In 1992 the Government allowed four businessmen to be convicted over arms sales to Iraq which had been approved by ministers. For three years, until yesterday, that miscarriage of justice was allowed to stand, though there was documentary evidence, to which the Government was privy, that ministers had condoned the sales.

These revelations are more serious even than those that led to the collapse of the Matrix Churchill trial in 1992. In that instance, the defendants were also tried over arms sales to Iraq. But at least that case did not result in convictions: a former minister, Alan Clark, played a key role in destroying the prosecution case when he revealed in court the extent of government knowledge about what had gone on. This time, ministers seem to have done their best to keep the truth hidden.

It becomes ever clearer that through the late Eighties Britain had a secret foreign policy to allow Saddam Hussein's regime to be supplied with weapons via Jordan. Parliament was not told. As far as MPs were aware, the 1984 guidelines still applied: that neither Iraq nor Iran should be supplied with lethal equipment. The public was not informed that the rules were slightly relaxed in 1988, and in any case were being widely flouted.

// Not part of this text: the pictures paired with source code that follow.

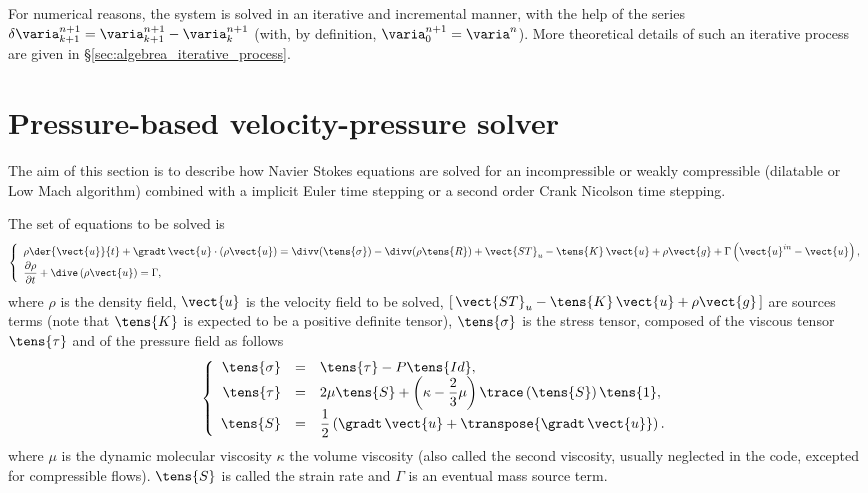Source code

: For numerical reasons, the system is solved in an iterative and incremental
manner, with the help of the series $\delta \varia^{n+1}_{k+1}=\varia^{n+1}_{k+1}-\varia^{n+1}_{k}$ 
(with, by definition, $\varia^{n+1}_0=\varia^{n}$).
More theoretical details of such an iterative process are given in \S \ref{sec:algebrea_iterative_process}.

\section{Pressure-based velocity-pressure solver}
The aim of this section is to describe how Navier Stokes equations are solved for an incompressible 
or weakly compressible (dilatable or Low Mach algorithm) combined with a 
implicit Euler time stepping or a second order Crank Nicolson time stepping.

The set of equations to be solved is
\begin{equation}\label{eq:time_stepping_navier_stokes}
\left\{\begin{array}{l}
\displaystyle \rho \der{\vect{u}}{t} + \gradt \, \vect{u} \cdot \left( \rho\vect{u}  \right)
=\divv(\tens{\sigma}) - \divv(\rho \tens{R}) + \vect{ST}_u - \tens{K}\,\vect{u} + \rho \vect{g} + \Gamma \left( \vect{u}^{in} - \vect{u} \right), \\
\dfrac{\partial \rho}{\partial t} + \dive\left( \rho \vect{u} \right) = \Gamma ,
\end{array}\right.
\end{equation}
%
where $\rho$ is the density field, $\vect{u}$ is the velocity field to be solved,
$[\,\vect{ST}_u-\tens{K}\,\vect{u} + \rho \vect{g} \,]$  are sources terms (note that $\tens{K}$ is expected to be a positive definite tensor),
 $\tens{\sigma}$ is the stress tensor, composed of the viscous tensor $\tens{\tau}$ and of the pressure field as follows
\begin{equation}
\left\{\begin{array}{r c l}
\tens{\sigma} &=& \tens{\tau} - P\tens{Id} , \\%
\tens{\tau} & =& 2 \mu  \tens{S} +   \left( \kappa - \dfrac{2}{3}\mu \right)   \trace \left( \tens{S} \right) \tens{1} ,\\
\tens{S} &=& \dfrac{1}{2} \left( \gradt \, \vect{u}+\transpose{\gradt \, \vect{u}} \right) .
\end{array}\right.
\end{equation}
 where  $\mu$ is the dynamic molecular viscosity
 $\kappa$ the volume viscosity (also called the second viscosity, usually neglected in the code, excepted for compressible flows).
$\tens{S}$ is called the strain rate and  $\Gamma$ is an eventual mass source term.

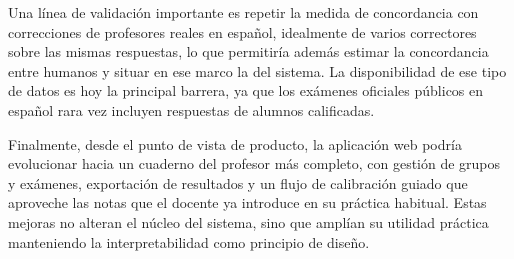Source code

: Una línea de validación importante es repetir la medida de concordancia con correcciones de profesores reales en español, idealmente de varios correctores sobre las mismas respuestas, lo que permitiría además estimar la concordancia entre humanos y situar en ese marco la del sistema. La disponibilidad de ese tipo de datos es hoy la principal barrera, ya que los exámenes oficiales públicos en español rara vez incluyen respuestas de alumnos calificadas.

Finalmente, desde el punto de vista de producto, la aplicación web podría evolucionar hacia un cuaderno del profesor más completo, con gestión de grupos y exámenes, exportación de resultados y un flujo de calibración guiado que aproveche las notas que el docente ya introduce en su práctica habitual. Estas mejoras no alteran el núcleo del sistema, sino que amplían su utilidad práctica manteniendo la interpretabilidad como principio de diseño.
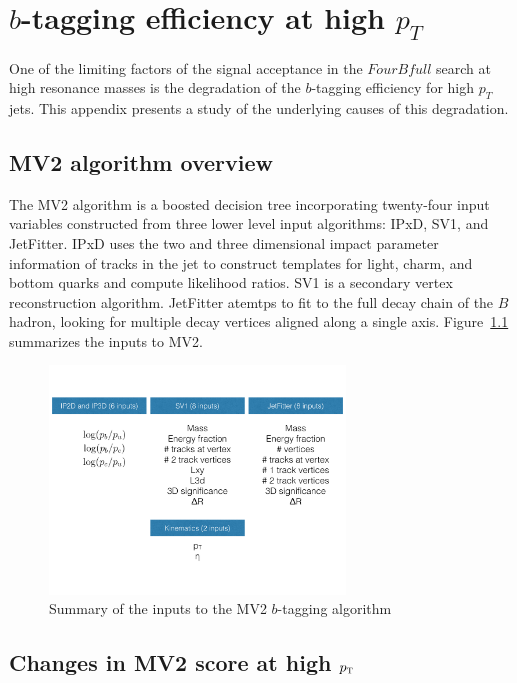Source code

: \chapter{$b$-tagging efficiency at high $p_{T}$}
\label{AppendixB}

One of the limiting factors of the signal acceptance in the $FourBfull$ search at high resonance masses is the degradation of the $b$-tagging efficiency for high $p_{T}$ jets. This appendix presents a study of the underlying causes of this degradation. 

\section{MV2 algorithm overview}

The MV2 algorithm is a boosted decision tree incorporating twenty-four input variables constructed from three lower level input algorithms: IPxD, SV1, and JetFitter. IPxD uses the two and three dimensional impact parameter information of tracks in the jet to construct templates for light, charm, and bottom quarks and compute likelihood ratios. SV1 is a secondary vertex reconstruction algorithm. JetFitter atemtps to fit to the full decay chain of the $B$ hadron, looking for multiple decay vertices aligned along a single axis. Figure~\ref{fig:MV2inputs} summarizes the inputs to MV2. 

\begin{figure}[h!]
  \centering
  \captionsetup{justification=centering}

  \includegraphics[width=0.7\textwidth]{figures/MV2_inputs}
  \caption{Summary of the inputs to the MV2 $b$-tagging algorithm}
  \label{fig:MV2inputs}
\end{figure}

\section{Changes in MV2 score at high $p_{\textrm{\footnotesize\sc t}}$}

And when the secret seemed likely to slip out during trials of the arms salesmen, documents demonstrating government duplicity were suppressed using public interest immunity certificates (PIICs)

It is not difficult to understand why officials and ministers would be keen to hush up this scandal. If the country involved had been different, governed by any old tinpot dictatorship, perhaps the public would not have cared so much about a breach of guidelines. Most people would have turned a blind eye to the cavalier way in which British foreign policy was formulated. But Iraq is different. In 1991 Britain went to war with Saddam Hussein. British servicemen risked their lives against an enemy who was believed to have chemical and biological weapons and was ready to use them. Selling arms to Baghdad was not only duplicitous. It was also a strategic blunder.

The last time the Foreign Office made a big mistake and Britain ended up at war was over the Falklands. On that occasion, heads rolled: Lord Carrington, the Foreign Secretary, resigned. This time, those who allowed Saddam to arm himself hid behind PIICs and were prepared to let innocent men face conviction and personal ruin.

The authoritative account of how we were misled, and how errors and half- truths were covered up, has yet to be published. We still await the report of Sir Richard Scott, whose inquiry was set up three years ago. Only he can now clear up the atmosphere of deceit and subterfuge that has tarnished Britain's legal system and sullied the reputation of government. Every month that he delays his report does further damage. Publish quickly, Sir Richard.